Joe is so pleased with his first sale that he stops in a bar to celebrate his success, before coming back to the office to give the client accepted proposal to you. After several celebratory drinks, Joe leaves the bar and is on his way to the office when he negligently runs over Mary Oldgal as she is crossing the street at an intersection. Mary is severely injured as a result of Joe’s negligence.

a. Are you obligated to perform the consulting service contract that Joe entered into on your behalf, including the commitment to continue to perform services under the guarantee until the client is satisfied?

b. Would it make any difference if you had expressly instructed Joe Hotshot that he had no authority to enter into contracts on your company’s behalf if the dollar amount exceeded $50,000?

c. Are you liable for the injuries to Mary Oldgal?

d. What difference would your answer be to a, and c, if prior to hiring Joe, you had incorporated your consulting practice?

10. You are CEO of Successful Software, Inc. (“Successful”), a large publicly held corporation that is engaged in the software development business. Successful has been very financially successful and is looking to grow and expand. It desires to acquire Target Software Writers, Inc. (“Target”), a corporation that is closely held. There are three shareholders of Target, Michael Wewanta, William Our, Jack Money.

Target has few tangible assets located at a facility in Tennessee including office furniture fixtures and equipment, computers, and other tangible items have a relatively nominal value. Target employs 53 people engaged in its software development business and has also utilized the services of a number of outside independent contractors to develop its software products. In addition to the tangible assets, there are substantial intangible assets including intellectual property, licensing agreements, contracts and substantial goodwill.
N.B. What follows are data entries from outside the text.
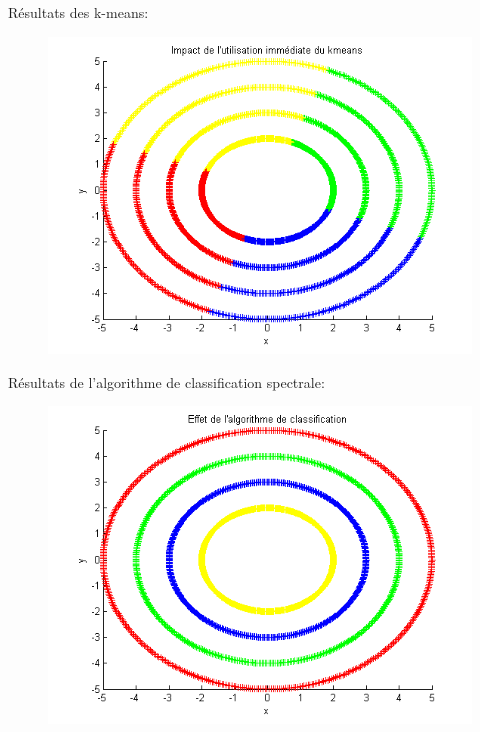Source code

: \documentclass{beamer}
\begin{document}
\begin{frame}

Résultats des k-means:

\begin{figure}
\centering
\includegraphics[scale=0.5,angle=0]{AlgoKmeans.png}
\label{fig:MA} 
\end{figure}

\end{frame}

\begin{frame}

Résultats de l'algorithme de classification spectrale:

\begin{figure}
\centering
\includegraphics[scale=0.5,angle=0]{AlgoClssification.png}
\label{fig:MA} 
\end{figure}

\end{frame}
\end{document}

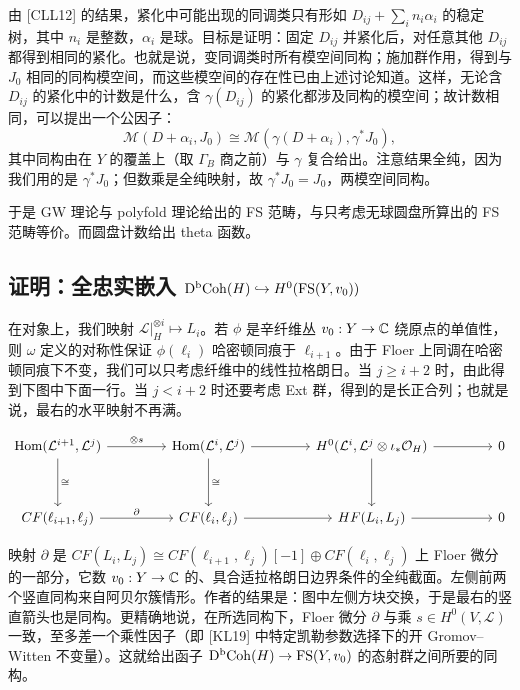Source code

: 由 [CLL12] 的结果，紧化中可能出现的同调类只有形如 $D_{ij}+\sum_i n_i\alpha_i$ 的稳定树，其中 $n_i$ 是整数，$\alpha_i$ 是球。目标是证明：固定 $D_{ij}$ 并紧化后，对任意其他 $D_{ij}$ 都得到相同的紧化。也就是说，变同调类时所有模空间同构；施加群作用，得到与 $J_0$ 相同的同构模空间，而这些模空间的存在性已由上述讨论知道。这样，无论含 $D_{ij}$ 的紧化中的计数是什么，含 $\gamma(D_{ij})$ 的紧化都涉及同构的模空间；故计数相同，可以提出一个公因子：
\[
\mathcal{M}(D+\alpha_i,J_0)\cong\mathcal{M}(\gamma(D+\alpha_i),\gamma^*J_0),
\]
其中同构由在 $Y$ 的覆盖上（取 $\Gamma_B$ 商之前）与 $\gamma$ 复合给出。注意结果全纯，因为我们用的是 $\gamma^*J_0$；但数乘是全纯映射，故 $\gamma^*J_0=J_0$，两模空间同构。

于是 GW 理论与 polyfold 理论给出的 FS 范畴，与只考虑无球圆盘所算出的 FS 范畴等价。而圆盘计数给出 theta 函数。


\subsection{证明：全忠实嵌入 $\mathrm{D}^{\mathrm{b}}\mathrm{Coh}(H)\hookrightarrow H^0(\mathrm{FS}(Y,v_0))$}

在对象上，我们映射 $\mathcal{L}|_H^{\otimes i}\mapsto L_i$。若 $\phi$ 是辛纤维丛 $v_0:Y\to\mathbb{C}$ 绕原点的单值性，则 $\omega$ 定义的对称性保证 $\phi(\ell_i)$ 哈密顿同痕于 $\ell_{i+1}$。由于 Floer 上同调在哈密顿同痕下不变，我们可以只考虑纤维中的线性拉格朗日。当 $j\ge i+2$ 时，由此得到下图中下面一行。当 $j<i+2$ 时还要考虑 Ext 群，得到的是长正合列；也就是说，最右的水平映射不再满。

\[
\begin{tikzcd}[column sep=4.4em, row sep=3.6em]
\Hom(\mathcal{L}^{i+1},\mathcal{L}^j)
  \arrow[r,"\otimes s"] \arrow[d,"\cong"] &
\Hom(\mathcal{L}^{i},\mathcal{L}^j)
  \arrow[r] \arrow[d,"\cong"] &
H^0(\mathcal{L}^{i},\mathcal{L}^j\otimes\iota_*\mathcal{O}_H)
  \arrow[r] \arrow[d] & 0\\
CF(\ell_{i+1},\ell_j)
  \arrow[r,"\partial"] &
CF(\ell_i,\ell_j)
  \arrow[r] &
HF(L_i,L_j)
  \arrow[r] & 0
\end{tikzcd}
\]

映射 $\partial$ 是 $CF(L_i,L_j)\cong CF(\ell_{i+1},\ell_j)[-1]\oplus CF(\ell_i,\ell_j)$ 上 Floer 微分的一部分，它数 $v_0:Y\to\mathbb{C}$ 的、具合适拉格朗日边界条件的全纯截面。左侧前两个竖直同构来自阿贝尔簇情形。作者的结果是：图中左侧方块交换，于是最右的竖直箭头也是同构。更精确地说，在所选同构下，Floer 微分 $\partial$ 与乘 $s\in H^0(V,\mathcal{L})$ 一致，至多差一个乘性因子（即 [KL19] 中特定凯勒参数选择下的开 Gromov--Witten 不变量）。这就给出函子 $\mathrm{D}^{\mathrm{b}}\mathrm{Coh}(H)\to\mathrm{FS}(Y,v_0)$ 的态射群之间所要的同构。

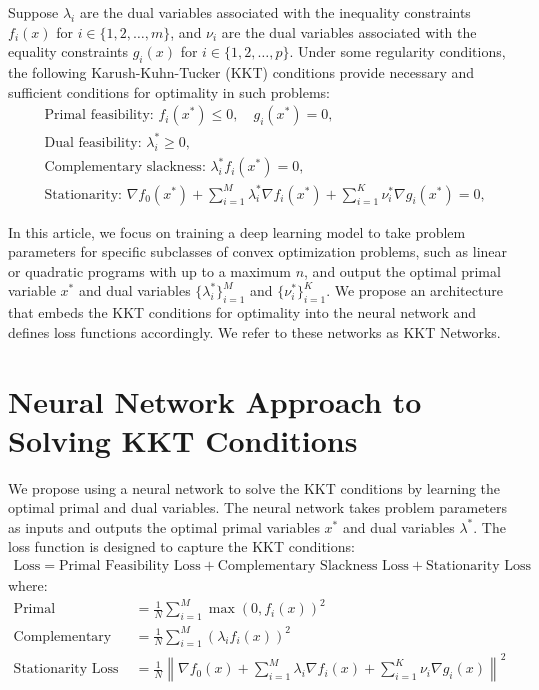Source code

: \documentclass{article} %
\begin{document}
Suppose \( \lambda_i \) are the dual variables associated with the inequality constraints \( f_i(x) \) for \( i \in \{1,2,\ldots,m\} \), and \( \nu_i \) are the dual variables associated with the equality constraints \( g_i(x) \) for \( i \in \{1,2,\ldots,p\} \). Under some regularity conditions, the following Karush-Kuhn-Tucker (KKT) conditions provide necessary and sufficient conditions for optimality in such problems:
\begin{align}
&\text{Primal feasibility: } f_i(x^*) \leq 0, \quad g_i(x^*) = 0, \\
&\text{Dual feasibility: } \lambda_i^* \geq 0, \\
&\text{Complementary slackness: } \lambda_i^* f_i(x^*) = 0, \\
&\text{Stationarity: } \nabla f_0(x^*) + \sum_{i=1}^{M} \lambda_i^* \nabla f_i(x^*) + \sum_{i=1}^{K} \nu_i^* \nabla g_i(x^*) = 0,
\end{align}
 
In this article, we focus on training a deep learning model to take problem parameters for specific subclasses of convex optimization problems, such as linear or quadratic programs with up to a maximum \( n \), and output the optimal primal variable \( x^* \) and dual variables \( \{ \lambda_i^* \}_{i=1}^M \) and \( \{ \nu_i^* \}_{i=1}^K \).  We propose an architecture that embeds the KKT conditions for optimality into the neural network and defines loss functions accordingly. We refer to these networks as KKT Networks.

\section{Neural Network Approach to Solving KKT Conditions}

We propose using a neural network to solve the KKT conditions by learning the optimal primal and dual variables. The neural network takes problem parameters as inputs and outputs the optimal primal variables \( x^* \) and dual variables \( \lambda^* \). The loss function is designed to capture the KKT conditions:
\begin{align}
\text{Loss} = \text{Primal Feasibility Loss} + \text{Complementary Slackness Loss} + \text{Stationarity Loss}
\end{align}
where:
\begin{align}
\text{Primal Feasibility Loss} &= \frac{1}{N} \sum_{i=1}^{M} \max(0, f_i(x))^2 \\
\text{Complementary Slackness Loss} &= \frac{1}{N} \sum_{i=1}^{M} (\lambda_i f_i(x))^2 \\
\text{Stationarity Loss} &= \frac{1}{N} \left\| \nabla f_0(x) + \sum_{i=1}^{M} \lambda_i \nabla f_i(x) + \sum_{i=1}^{K} \nu_i \nabla g_i(x) \right\|^2
\end{align}
\end{document}
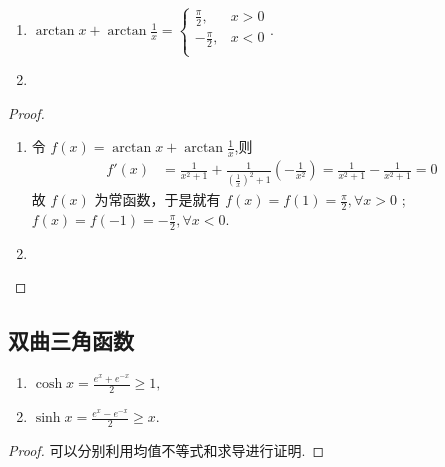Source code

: \documentclass[../../main.tex]{subfiles}
\begin{document}
\begin{proposition}\label{proposition:arctan相关等式}
\begin{enumerate}[(1)]
\item $\arctan x+\arctan \frac{1}{x}=\begin{cases}
\frac{\pi}{2},&x>0\\
-\frac{\pi}{2},&x<0\\
\end{cases}$.

\item 
\end{enumerate}
\end{proposition}
\begin{proof}
\begin{enumerate}
\item 令 \( f(x)=\arctan x+\arctan\frac{1}{x} \),则
\begin{align*}
f'(x)&=\frac{1}{x^2 + 1}+\frac{1}{(\frac{1}{x})^2 + 1}(-\frac{1}{x^2})=\frac{1}{x^2 + 1}-\frac{1}{x^2 + 1}=0
\end{align*}
故 \( f(x) \) 为常函数，于是就有 \( f(x)=f(1)=\frac{\pi}{2},\forall x>0 \) ;\( f(x)=f(-1)=-\frac{\pi}{2},\forall x<0 \).

\item 
\end{enumerate}
\end{proof}


\subsection{双曲三角函数}

\begin{proposition}
\begin{enumerate}[(1)]
\item $\cosh x=\frac{e^{x}+e^{-x}}{2}\geqslant1,$

\item $\sinh x=\frac{e^{x}-e^{-x}}{2}\geqslant x.$
\end{enumerate}
\end{proposition}
\begin{proof}
可以分别利用均值不等式和求导进行证明. 
\end{proof}
\end{document}
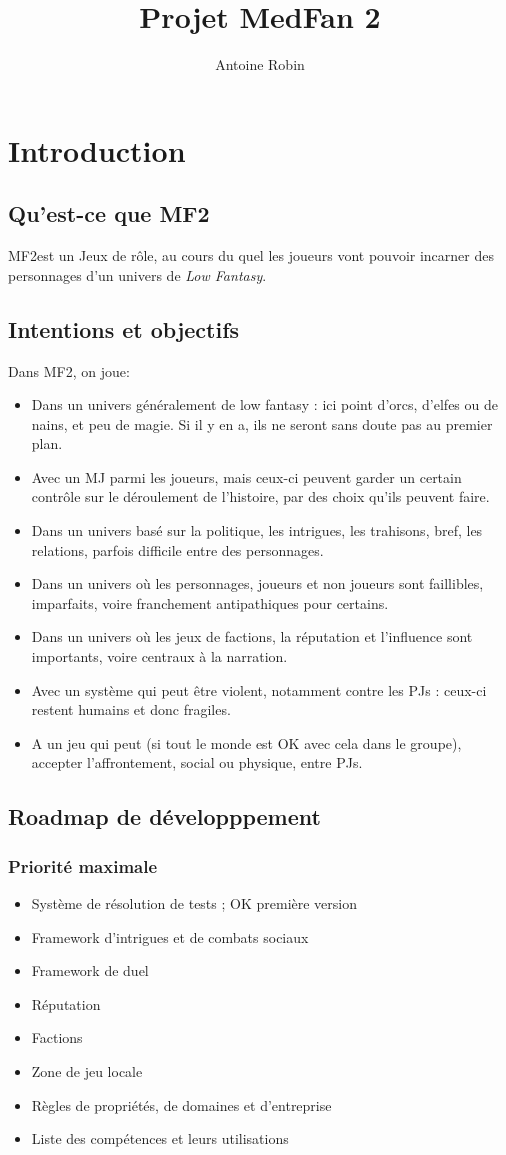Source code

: \documentclass[10pt,a4paper]{book}
\author{ Antoine Robin}
\title{Projet MedFan 2}
\newcommand{\titre}{MF2}
\begin{document}
\maketitle
\tableofcontents
\chapter*{Introduction}
\section*{Qu'est-ce que \titre}
\titre est un Jeux de rôle, au cours du quel les joueurs vont pouvoir incarner des personnages d'un univers de \emph{Low Fantasy}. 
\section*{Intentions et objectifs}
Dans \titre, on joue:
\begin{itemize}
\item Dans un univers généralement de low fantasy : ici point d'orcs, d'elfes ou de nains, et peu de magie. Si il y en a, ils ne seront sans doute pas au premier plan.
\item Avec un MJ parmi les joueurs, mais ceux-ci peuvent garder un certain contrôle sur le déroulement de l'histoire, par des choix qu'ils peuvent faire.
\item Dans un univers basé sur la politique, les intrigues, les trahisons, bref, les relations, parfois difficile entre des personnages.
\item Dans un univers où les personnages, joueurs et non joueurs sont faillibles, imparfaits, voire franchement antipathiques pour certains.
\item Dans un univers où les jeux de factions, la réputation et l'influence sont importants, voire centraux à la narration.
\item Avec un système qui peut être violent, notamment contre les PJs : ceux-ci restent humains et donc fragiles.
\item A un jeu qui peut (si tout le monde est OK avec cela dans le groupe), accepter l'affrontement, social ou physique, entre PJs.
\end{itemize}
\section*{Roadmap de développpement}
\subsection*{Priorité maximale}
\begin{itemize}
\item Système de résolution de tests ; OK première version
\item Framework d'intrigues et de combats sociaux
\item Framework de duel
\item Réputation
\item Factions
\item Zone de jeu locale
\item Règles de propriétés, de domaines et d'entreprise
\item Liste des compétences et leurs utilisations
\end{itemize}
\end{document}
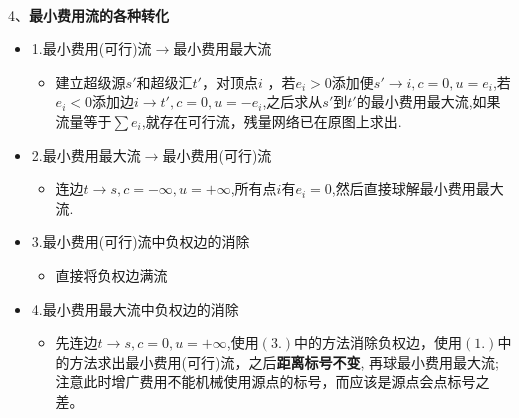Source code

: ~\\
4、\textbf{最小费用流的各种转化}
\begin{itemize}
    \item 1.最小费用(可行)流$\to$最小费用最大流
        \begin{itemize}
            \item 建立超级源$s'$和超级汇$t'$，对顶点$i$ ，若$e_i > 0$添加便$s' \to i, c = 0, u = e_i$,若$e_i < 0$添加边$i \to t', c = 0, u = -e_i$,之后求从$s'$到$t'$的最小费用最大流,如果流量等于$\sum{e_i}$,就存在可行流，残量网络已在原图上求出.
        \end{itemize}
    \item 2.最小费用最大流$\to$最小费用(可行)流
        \begin{itemize}
            \item 连边$t\to s, c = -\infty, u = +\infty$,所有点$i$有$e_i = 0$,然后直接球解最小费用最大流.
        \end{itemize}
    \item 3.最小费用(可行)流中负权边的消除
        \begin{itemize}
            \item 直接将负权边满流
        \end{itemize}
    \item 4.最小费用最大流中负权边的消除
        \begin{itemize}
            \item 先连边$t\to s, c = 0, u = +\infty$,使用$(3.)$中的方法消除负权边，使用$(1.)$中的方法求出最小费用(可行)流，之后\textbf{距离标号不变}, 再球最小费用最大流;注意此时增广费用不能机械使用源点的标号，而应该是源点会点标号之差。
        \end{itemize}
\end{itemize}
~\\
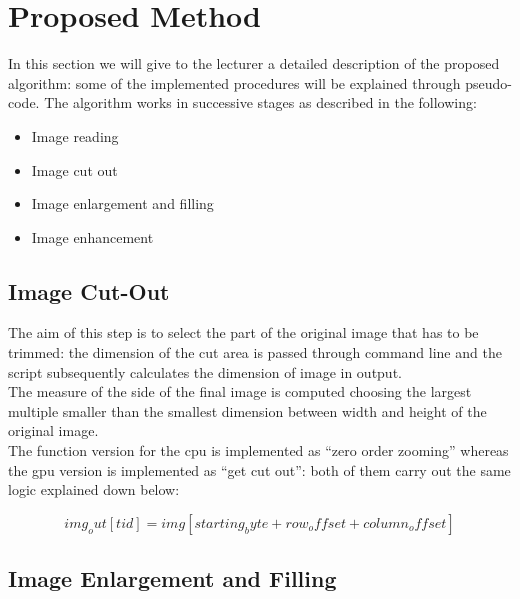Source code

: \section{Proposed Method}

In this section we will give to the lecturer a detailed description of the proposed algorithm: some of the implemented procedures will be explained through pseudo-code. 
The algorithm works in successive stages as described in the following:

\begin{itemize}
    \item Image reading
    \item Image cut out
    \item Image enlargement and filling
    \item Image enhancement
\end{itemize}

    \subsection{Image Cut-Out}
    The aim of this step is to select the part of the original image that has to be trimmed: the dimension of the cut area is passed through command line and the script subsequently calculates the dimension of image in output.  \\ 
    The measure of the side of the final image is computed choosing the largest multiple smaller than the smallest dimension between width and height of the original image.\\
    The function version for the cpu is implemented as “zero order zooming” whereas the gpu version is implemented as “get cut out”: both of them carry out the same logic explained down below:

    \begin{equation}
        img_out[tid] = img[starting_byte + row_offset + column_offset]
    \end{equation}

    \subsection{Image Enlargement and Filling}

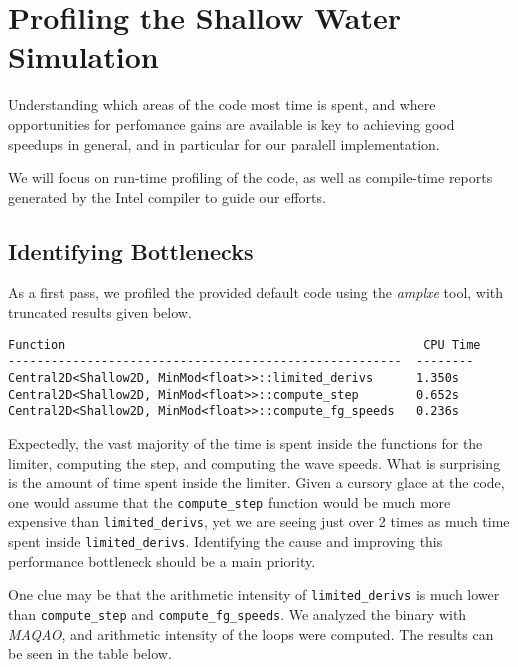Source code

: \section{Profiling the Shallow Water Simulation}
\label{sec-profile}

Understanding which areas of the code most time is spent, and where opportunities for 
perfomance gains are available is key to achieving good speedups in general, and
in particular for our paralell implementation.

We will focus on run-time profiling of the code, as well as compile-time reports generated
by the Intel compiler to guide our efforts.

\subsection{Identifying Bottlenecks}
\label{sec-profile-bottlenecks}
As a first pass, we profiled the provided default code using the \emph{amplxe} tool, with 
truncated results given below.

\begin{lstlisting}
Function                                                  CPU Time
-------------------------------------------------------  -------- 
Central2D<Shallow2D, MinMod<float>>::limited_derivs      1.350s
Central2D<Shallow2D, MinMod<float>>::compute_step        0.652s
Central2D<Shallow2D, MinMod<float>>::compute_fg_speeds   0.236s 
\end{lstlisting}

Expectedly, the vast majority of the time is spent inside the functions for the limiter,
computing the step, and computing the wave speeds.  What is surprising is the amount of 
time spent inside the limiter.  Given a cursory glace at the code, one would assume that
the \texttt{compute\_step} function would be much more expensive than \texttt{limited\_derivs}, 
yet we are seeing just over 2 times as much time spent inside \texttt{limited\_derivs}.
Identifying the cause and improving this performance bottleneck should be a main priority.

One clue may be that the arithmetic intensity of \texttt{limited\_derivs} is much lower than
\texttt{compute\_step} and \texttt{compute\_fg\_speeds}.  We analyzed the binary with \emph{MAQAO},
and arithmetic intensity of the loops were computed.  The results can be seen in the table below.

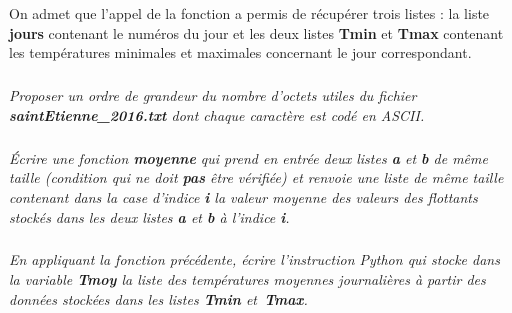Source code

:\documentclass[10pt,fleqn]{article} %
\begin{document}
%
%
%

On admet que l'appel de la fonction a permis de récupérer trois listes : la liste \textbf{jours}
contenant le numéros du jour et  les deux listes \textbf{Tmin} et 
\textbf{Tmax} contenant les températures minimales et maximales concernant le jour 
correspondant.


\subparagraph{} 
\textit{Proposer un ordre de grandeur du nombre d'octets utiles du fichier 
\textbf{saintEtienne\_2016.txt} dont chaque caractère est codé en ASCII.}

\ifprof
\begin{corrige}
\end{corrige}
\else
\fi
	
\subparagraph{} 
	\textit{Écrire une fonction \textbf{moyenne} qui prend en entrée deux listes 
	\textbf{a} et \textbf{b} de même taille (condition qui ne doit \textbf{pas} être vérifiée)
	 et renvoie une liste de même taille contenant dans 
	la case d'indice \textbf{i} la valeur moyenne des valeurs des flottants 
	stockés dans les deux listes \textbf{a} et \textbf{b} à l'indice \textbf{i}.}
	
\ifprof
\begin{corrige}
\end{corrige}
\else
\fi
	
\subparagraph{} 
\textit{En appliquant la fonction précédente, écrire l'instruction Python 
	qui stocke dans la variable \textbf{Tmoy} la liste des températures moyennes 
	journalières à partir des données stockées dans les listes \textbf{Tmin} et~\textbf{Tmax}.}
	
\end{document}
You have been in negotiations with Wewanta, Our and Money and they have decided to sell the business of Target to Successful. You and Wewanta, Our and Money have agreed that a total purchase price of $50,000,000 will be paid for this acquisition. It is intended that WeWanta, Our and Money will receive the $50,000,000 in cash and will not be shareholders of Successful or any surviving entity following the closing of the acquisition. It is anticipated that the definitive agreement will contain substantial warranties, representations, and indemnifications made by Wewanta, Our and Money with respect to the business of Target. Please discuss the way in which the risk for unknown liabilities can be addressed in this definitive agreement and the ways in which the parties can identify parameters or otherwise limit the risk allocation between Successful and Wewanta, Our and Money.